‘Welcome to new Tripoli!’

Tripoli used to be one of the most beautiful cities on the African Mediterranean coast. Now, it looks neglected and dirty. Its citizens struggle for stability following the recent rebel takeover.

­Graffiti all around the city proclaims “Welcome to NEW Tripoli.”

With fighting still continuing in parts of the city between the rebels and Gaddafi’s forces, an army of another kind has taken to the streets.

“We’ve been living in dirtiness for 42 years with Gaddafi. Now we are cleaning our city from it,” one of the street cleaners told RT.

With police no longer on the ground, armed volunteers maintain order – something that ordinary residents are very concerned about. If there is a gun, they say, it will fire sooner or later. Anyway, weapons in the hands of nervous youngsters and non-professionals is not a good thing.

Home to the biggest aqueduct in the world, Tripoli has been without running water for more than a week already. The new authorities claim it is due to technical problems, not because of the street fighting.
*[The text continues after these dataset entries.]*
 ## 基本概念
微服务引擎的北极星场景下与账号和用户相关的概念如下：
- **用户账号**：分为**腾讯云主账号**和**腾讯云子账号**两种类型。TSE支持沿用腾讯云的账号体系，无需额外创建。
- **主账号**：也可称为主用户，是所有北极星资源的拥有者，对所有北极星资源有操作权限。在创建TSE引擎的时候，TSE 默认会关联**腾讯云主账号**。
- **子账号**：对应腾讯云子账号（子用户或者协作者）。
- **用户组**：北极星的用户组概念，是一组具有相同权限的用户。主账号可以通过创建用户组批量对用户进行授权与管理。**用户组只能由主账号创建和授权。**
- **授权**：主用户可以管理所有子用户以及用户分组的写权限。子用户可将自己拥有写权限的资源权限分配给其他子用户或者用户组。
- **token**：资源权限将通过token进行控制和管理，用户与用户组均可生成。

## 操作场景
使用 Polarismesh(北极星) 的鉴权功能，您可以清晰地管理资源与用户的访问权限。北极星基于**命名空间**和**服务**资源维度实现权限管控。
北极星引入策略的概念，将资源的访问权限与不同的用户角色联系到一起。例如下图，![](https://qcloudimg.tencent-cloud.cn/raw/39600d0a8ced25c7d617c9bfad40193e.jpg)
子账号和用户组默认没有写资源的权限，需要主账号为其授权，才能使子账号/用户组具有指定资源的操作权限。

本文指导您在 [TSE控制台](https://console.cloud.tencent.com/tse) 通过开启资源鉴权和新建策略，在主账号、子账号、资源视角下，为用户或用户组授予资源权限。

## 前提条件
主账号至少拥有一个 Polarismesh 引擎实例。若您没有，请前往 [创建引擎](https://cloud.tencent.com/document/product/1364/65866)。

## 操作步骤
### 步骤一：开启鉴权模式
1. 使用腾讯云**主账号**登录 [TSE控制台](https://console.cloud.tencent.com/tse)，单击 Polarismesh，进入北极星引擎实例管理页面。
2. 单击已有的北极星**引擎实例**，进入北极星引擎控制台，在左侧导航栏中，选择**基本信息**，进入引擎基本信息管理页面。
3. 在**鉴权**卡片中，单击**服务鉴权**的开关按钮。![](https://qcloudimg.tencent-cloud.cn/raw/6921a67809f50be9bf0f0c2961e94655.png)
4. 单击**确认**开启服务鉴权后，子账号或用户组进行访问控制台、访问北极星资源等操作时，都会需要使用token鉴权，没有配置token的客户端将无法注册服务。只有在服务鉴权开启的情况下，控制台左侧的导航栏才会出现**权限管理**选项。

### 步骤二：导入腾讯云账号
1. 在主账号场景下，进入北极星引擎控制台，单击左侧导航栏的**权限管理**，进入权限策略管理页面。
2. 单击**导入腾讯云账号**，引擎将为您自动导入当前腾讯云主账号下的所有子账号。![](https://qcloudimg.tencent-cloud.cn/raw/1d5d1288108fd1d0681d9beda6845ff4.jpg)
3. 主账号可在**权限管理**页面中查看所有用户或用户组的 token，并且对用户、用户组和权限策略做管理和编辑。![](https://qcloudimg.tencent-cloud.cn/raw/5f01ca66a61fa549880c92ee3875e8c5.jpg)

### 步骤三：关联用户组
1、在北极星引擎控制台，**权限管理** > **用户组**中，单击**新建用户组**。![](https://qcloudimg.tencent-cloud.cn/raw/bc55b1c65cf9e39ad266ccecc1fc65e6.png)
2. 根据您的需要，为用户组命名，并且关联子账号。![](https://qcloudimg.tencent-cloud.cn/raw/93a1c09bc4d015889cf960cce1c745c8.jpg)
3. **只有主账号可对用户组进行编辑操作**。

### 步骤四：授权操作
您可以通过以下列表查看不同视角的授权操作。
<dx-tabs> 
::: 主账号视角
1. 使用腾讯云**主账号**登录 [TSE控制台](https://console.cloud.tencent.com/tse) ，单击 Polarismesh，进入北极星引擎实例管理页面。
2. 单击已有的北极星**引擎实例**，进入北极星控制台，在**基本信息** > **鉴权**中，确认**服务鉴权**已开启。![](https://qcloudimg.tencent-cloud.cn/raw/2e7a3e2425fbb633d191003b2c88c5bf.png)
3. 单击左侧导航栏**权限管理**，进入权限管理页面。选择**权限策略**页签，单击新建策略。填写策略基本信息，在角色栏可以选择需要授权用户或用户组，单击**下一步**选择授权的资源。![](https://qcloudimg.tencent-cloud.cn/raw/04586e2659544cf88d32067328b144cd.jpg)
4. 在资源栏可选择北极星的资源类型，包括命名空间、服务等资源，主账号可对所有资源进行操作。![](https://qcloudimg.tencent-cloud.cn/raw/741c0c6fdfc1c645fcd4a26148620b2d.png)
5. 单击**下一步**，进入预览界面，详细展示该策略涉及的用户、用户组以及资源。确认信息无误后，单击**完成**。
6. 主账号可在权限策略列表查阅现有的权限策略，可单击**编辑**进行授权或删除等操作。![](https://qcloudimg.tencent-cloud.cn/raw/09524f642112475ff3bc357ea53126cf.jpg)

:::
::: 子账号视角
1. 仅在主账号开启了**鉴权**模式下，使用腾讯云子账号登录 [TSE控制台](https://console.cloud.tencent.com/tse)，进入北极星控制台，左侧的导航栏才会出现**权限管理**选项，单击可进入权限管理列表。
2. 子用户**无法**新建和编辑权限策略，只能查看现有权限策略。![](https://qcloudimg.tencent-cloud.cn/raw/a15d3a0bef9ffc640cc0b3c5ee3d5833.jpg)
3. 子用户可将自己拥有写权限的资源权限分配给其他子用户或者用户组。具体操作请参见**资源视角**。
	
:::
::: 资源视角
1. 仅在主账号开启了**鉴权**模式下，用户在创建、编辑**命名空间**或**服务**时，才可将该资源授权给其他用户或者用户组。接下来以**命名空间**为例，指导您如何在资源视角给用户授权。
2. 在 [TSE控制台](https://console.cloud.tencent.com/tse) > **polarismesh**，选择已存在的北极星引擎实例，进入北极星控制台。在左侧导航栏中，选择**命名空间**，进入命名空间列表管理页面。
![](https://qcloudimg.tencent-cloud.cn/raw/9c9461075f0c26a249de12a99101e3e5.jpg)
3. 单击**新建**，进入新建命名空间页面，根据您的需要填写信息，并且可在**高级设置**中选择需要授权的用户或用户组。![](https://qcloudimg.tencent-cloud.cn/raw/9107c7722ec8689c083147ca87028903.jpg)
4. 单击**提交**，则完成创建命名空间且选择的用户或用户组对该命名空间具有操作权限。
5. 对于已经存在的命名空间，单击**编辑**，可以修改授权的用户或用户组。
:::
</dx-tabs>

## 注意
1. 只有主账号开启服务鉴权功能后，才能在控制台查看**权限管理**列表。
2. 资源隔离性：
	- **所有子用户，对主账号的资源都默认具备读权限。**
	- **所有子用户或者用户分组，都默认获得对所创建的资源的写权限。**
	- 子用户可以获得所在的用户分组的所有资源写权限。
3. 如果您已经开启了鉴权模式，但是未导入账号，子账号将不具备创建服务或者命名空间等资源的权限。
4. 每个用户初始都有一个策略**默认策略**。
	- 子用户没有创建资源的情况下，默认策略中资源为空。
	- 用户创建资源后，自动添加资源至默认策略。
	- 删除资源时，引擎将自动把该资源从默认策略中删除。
Sami calls himself Libyan middle-class – neither rich nor poor. His family lives in a modest house in the center of Tripoli – but just like every resident, they are struggling.

“It is very hard – we have to wash clothes like women were doing 50 years ago, with hands,” says Sami’s wife.

But this battle is nothing comparing to what is behind them, Sami says.

“We still have no electricity, no water. At least we have our freedom.”

And this view seems to be shared by many here.

As for Gaddafi – rebels claim he is hiding in the town of Bani Walid, some 100 kilometers from Tripoli, while his family members have fled Libya to neighboring Algeria with the intention of possibly moving further on so as to avoid being extradited back to Libya.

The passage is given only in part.